The twenty-one (U+Th)-total Pb monazite spot ages show a bimodal Y content distribution with a positive correlation of Y with U contents. Low Y spots (eleven spots, 1.23 ± 0.15 wt% Y) give a badly defined weighted mean spot date of 99.4 ± 28.0 Ma. The corresponding CHIME date is 71.2 ± 8.2 Ma but shows a high initial Pb content (ca. 100 wt-ppm Pb), raising some doubts as to the usefulness of the CHIME and spot dates. The high Y spots (ten spots, 1.81 ± 0.08 wt% Y), in contrast, define a weighted mean spot age of 65.6 ± 7.2 Ma and a CHIME age of 67.9 ± 7.2 Ma. All data are identical within the assigned analytical uncertainties. We interpret the ca. 66 Ma age to represent either monazite growth or recrystallization during a fluid-dominated metamorphic event. On the other hand, if the bimodal Y distribution of the monazites is taken to reflect two different fluid-dominated events overprinting the HNP-cg sample, we can postulate that one event took place at ca. 72 Ma (low Y) and the second at ca. 66 Ma (high Y).

The one spot (mnz7/1) giving an exceptionally high age of 219.5 ± 61.7 Ma is also aberrant in showing the lowest Y content (0.49 wt%) and, thus, the purest monazite composition of all analyzed domains. Though it only supports a very imprecise potential age for initial monazite growth, the spot age is not incompatible with the igneous zircon age of 209.7 ± 2.1 Ma.

The mica 40Ar/39Ar ages are interpreted as dating the cooling of the HNP-cg. We interpret the muscovite 40Ar/39Ar age of 41.9 ± 6.5 Ma as marking the cooling of the HNP-cg samples through the ca. 450°C isotherm and the biotite 40Ar/39Ar age of 36.6 ± 2.3 Ma cooling through ca. 300°C. This results in an Eocene cooling gradient of ca. 28°C/My for this temperature interval.
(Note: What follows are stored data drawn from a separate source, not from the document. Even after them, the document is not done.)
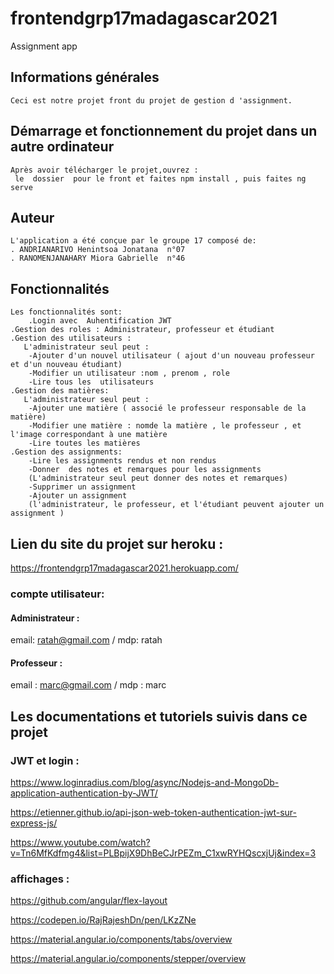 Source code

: # frontendgrp17madagascar2021

Assignment app

## Informations générales
    Ceci est notre projet front du projet de gestion d 'assignment.

## Démarrage et fonctionnement du projet dans un autre ordinateur 
    Après avoir télécharger le projet,ouvrez :
	 le  dossier  pour le front et faites npm install , puis faites ng serve
	

## Auteur
    L'application a été conçue par le groupe 17 composé de:
    . ANDRIANARIVO Henintsoa Jonatana  n°07
	. RANOMENJANAHARY Miora Gabrielle  n°46
        

## Fonctionnalités
    Les fonctionnalités sont:
        .Login avec  Auhentification JWT
	.Gestion des roles : Administrateur, professeur et étudiant
	.Gestion des utilisateurs :
	   L'administrateur seul peut :
	   	-Ajouter d'un nouvel utilisateur ( ajout d'un nouveau professeur et d'un nouveau étudiant)
		-Modifier un utilisateur :nom , prenom , role 
		-Lire tous les  utilisateurs
	.Gestion des matières:
	   L'administrateur seul peut :	
		-Ajouter une matière ( associé le professeur responsable de la matière)
		-Modifier une matière : nomde la matière , le professeur , et l'image correspondant à une matière
		-Lire toutes les matières
	.Gestion des assignments:
		-Lire les assignments rendus et non rendus
		-Donner  des notes et remarques pour les assignments 
        (L'administrateur seul peut donner des notes et remarques)  
		-Supprimer un assignment
		-Ajouter un assignment
        (l'administrateur, le professeur, et l'étudiant peuvent ajouter un assignment )

## Lien du site du projet sur heroku :

https://frontendgrp17madagascar2021.herokuapp.com/

### compte utilisateur:
#### Administrateur : 
email: ratah@gmail.com / mdp: ratah
#### Professeur : 
email : marc@gmail.com / mdp : marc

		
## Les documentations et tutoriels suivis dans ce projet
### JWT et login :
https://www.loginradius.com/blog/async/Nodejs-and-MongoDb-application-authentication-by-JWT/

https://etienner.github.io/api-json-web-token-authentication-jwt-sur-express-js/

https://www.youtube.com/watch?v=Tn6MfKdfmg4&list=PLBpijX9DhBeCJrPEZm_C1xwRYHQscxjUj&index=3

### affichages :
https://github.com/angular/flex-layout

https://codepen.io/RajRajeshDn/pen/LKzZNe

https://material.angular.io/components/tabs/overview

https://material.angular.io/components/stepper/overview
4.4. Fine-grained HNP Gneiss

The fine-grained HNP, in showing far more lithological variance than the HNP-cg, very characteristic calcsilicate enclaves, and more biotite-rich and more basic intercalations, is clearly a paragneiss-sequence [18, 31, 33]. No petrochronological data are available except for the comparably young biotite 40Ar/39Ar cooling age of 23.8 ± 8.8 Ma.

4.5. HNP-a Gneiss

The HNP-a occurs in cm to m thick layers within the fine-grained HNP biotite-gneisses. Apart from the specific mineralogy, its whole-rock geochemistry also indicates that it must have a different origin than the gneisses discussed earlier. It is comparably SiO2 poor and metaluminous and shows only a small Eu anomaly. In view of the close and intimate association with the paragneisses and calcsilicates of the “normal” fine-grained HNP, it is best interpreted as a meta-latitic to meta-andesitic lava or tuff. This is directly supported by the variety of zircon crystals in the sample. The zircon crystals provide a vast range of dates from ca. 497 to 53 Ma without showing any dominant age cluster(s). Nevertheless, geologically significant conclusions can be drawn. Three spots (out of seventeen) from CL-bright oscillatory-zoned mantle domains in three prismatic crystals define a concordia age of 494.5 ± 9.6 Ma. This Late Cambrian (Furogian) age is interpreted as directly dating the igneous formation, possibly the extrusion of the precursor of the HNP-a. A similar but imprecise zircon U-Pb upper intercept age of 452 −84/+93 Ma was reported by Hansen & Wemmer [12]. Due to the large uncertainties, the age was not considered significant. Our age implies that the time of sedimentation of the fine-grained HNP precursor is Late Cambrian or older. As the sedimentation age of the fine-grained HNP is otherwise unknown, this is noteworthy.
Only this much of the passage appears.